Plain-text document sources
****

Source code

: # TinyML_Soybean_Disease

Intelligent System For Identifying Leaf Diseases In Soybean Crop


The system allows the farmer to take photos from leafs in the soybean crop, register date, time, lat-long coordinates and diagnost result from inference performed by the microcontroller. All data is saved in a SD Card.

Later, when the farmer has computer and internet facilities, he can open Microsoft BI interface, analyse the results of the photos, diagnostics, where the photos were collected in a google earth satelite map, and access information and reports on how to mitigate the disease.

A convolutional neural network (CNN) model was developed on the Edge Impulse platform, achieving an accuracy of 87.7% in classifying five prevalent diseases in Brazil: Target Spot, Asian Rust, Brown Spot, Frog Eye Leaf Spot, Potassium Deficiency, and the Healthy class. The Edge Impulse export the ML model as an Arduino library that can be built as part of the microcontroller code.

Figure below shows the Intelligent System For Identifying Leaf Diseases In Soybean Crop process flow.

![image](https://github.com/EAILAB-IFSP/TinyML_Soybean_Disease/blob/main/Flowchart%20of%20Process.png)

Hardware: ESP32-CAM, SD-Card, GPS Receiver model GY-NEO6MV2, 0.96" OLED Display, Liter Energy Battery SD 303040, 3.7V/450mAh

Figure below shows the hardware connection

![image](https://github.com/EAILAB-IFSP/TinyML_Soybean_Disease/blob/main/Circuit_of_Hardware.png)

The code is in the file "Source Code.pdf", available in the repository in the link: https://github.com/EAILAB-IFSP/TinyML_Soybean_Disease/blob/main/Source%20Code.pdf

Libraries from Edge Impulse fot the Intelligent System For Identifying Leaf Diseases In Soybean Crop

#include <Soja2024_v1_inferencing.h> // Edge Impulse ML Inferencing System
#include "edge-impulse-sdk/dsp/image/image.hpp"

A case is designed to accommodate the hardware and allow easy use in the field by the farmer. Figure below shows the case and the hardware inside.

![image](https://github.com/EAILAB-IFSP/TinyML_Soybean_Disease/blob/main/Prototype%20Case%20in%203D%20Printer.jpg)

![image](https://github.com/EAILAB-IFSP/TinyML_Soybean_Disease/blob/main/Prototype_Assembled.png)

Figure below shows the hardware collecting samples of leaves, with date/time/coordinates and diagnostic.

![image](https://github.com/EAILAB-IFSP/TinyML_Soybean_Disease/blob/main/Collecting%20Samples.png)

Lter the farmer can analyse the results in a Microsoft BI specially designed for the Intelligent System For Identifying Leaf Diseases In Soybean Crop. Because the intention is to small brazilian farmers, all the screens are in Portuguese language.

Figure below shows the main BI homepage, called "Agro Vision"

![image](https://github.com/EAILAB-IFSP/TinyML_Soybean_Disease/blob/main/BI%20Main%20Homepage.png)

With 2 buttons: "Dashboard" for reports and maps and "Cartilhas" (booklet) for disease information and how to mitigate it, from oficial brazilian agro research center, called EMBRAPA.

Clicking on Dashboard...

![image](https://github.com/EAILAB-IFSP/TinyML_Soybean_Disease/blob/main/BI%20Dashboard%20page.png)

****

**Assignment**
Nothing in the records may be left out; reproduce them exactly.

**Exercise result**
Source code

: # TinyML_Soybean_Disease

Intelligent System For Identifying Leaf Diseases In Soybean Crop


The system allows the farmer to take photos from leafs in the soybean crop, register date, time, lat-long coordinates and diagnost result from inference performed by the microcontroller. All data is saved in a SD Card.

Later, when the farmer has computer and internet facilities, he can open Microsoft BI interface, analyse the results of the photos, diagnostics, where the photos were collected in a google earth satelite map, and access information and reports on how to mitigate the disease.

A convolutional neural network (CNN) model was developed on the Edge Impulse platform, achieving an accuracy of 87.7% in classifying five prevalent diseases in Brazil: Target Spot, Asian Rust, Brown Spot, Frog Eye Leaf Spot, Potassium Deficiency, and the Healthy class. The Edge Impulse export the ML model as an Arduino library that can be built as part of the microcontroller code.

Figure below shows the Intelligent System For Identifying Leaf Diseases In Soybean Crop process flow.

![image](https://github.com/EAILAB-IFSP/TinyML_Soybean_Disease/blob/main/Flowchart%20of%20Process.png)

Hardware: ESP32-CAM, SD-Card, GPS Receiver model GY-NEO6MV2, 0.96" OLED Display, Liter Energy Battery SD 303040, 3.7V/450mAh

Figure below shows the hardware connection

![image](https://github.com/EAILAB-IFSP/TinyML_Soybean_Disease/blob/main/Circuit_of_Hardware.png)

The code is in the file "Source Code.pdf", available in the repository in the link: https://github.com/EAILAB-IFSP/TinyML_Soybean_Disease/blob/main/Source%20Code.pdf

Libraries from Edge Impulse fot the Intelligent System For Identifying Leaf Diseases In Soybean Crop

#include <Soja2024_v1_inferencing.h> // Edge Impulse ML Inferencing System
#include "edge-impulse-sdk/dsp/image/image.hpp"

A case is designed to accommodate the hardware and allow easy use in the field by the farmer. Figure below shows the case and the hardware inside.

![image](https://github.com/EAILAB-IFSP/TinyML_Soybean_Disease/blob/main/Prototype%20Case%20in%203D%20Printer.jpg)

![image](https://github.com/EAILAB-IFSP/TinyML_Soybean_Disease/blob/main/Prototype_Assembled.png)

Figure below shows the hardware collecting samples of leaves, with date/time/coordinates and diagnostic.

![image](https://github.com/EAILAB-IFSP/TinyML_Soybean_Disease/blob/main/Collecting%20Samples.png)

Lter the farmer can analyse the results in a Microsoft BI specially designed for the Intelligent System For Identifying Leaf Diseases In Soybean Crop. Because the intention is to small brazilian farmers, all the screens are in Portuguese language.

Figure below shows the main BI homepage, called "Agro Vision"

![image](https://github.com/EAILAB-IFSP/TinyML_Soybean_Disease/blob/main/BI%20Main%20Homepage.png)

With 2 buttons: "Dashboard" for reports and maps and "Cartilhas" (booklet) for disease information and how to mitigate it, from oficial brazilian agro research center, called EMBRAPA.

Clicking on Dashboard...

![image](https://github.com/EAILAB-IFSP/TinyML_Soybean_Disease/blob/main/BI%20Dashboard%20page.png)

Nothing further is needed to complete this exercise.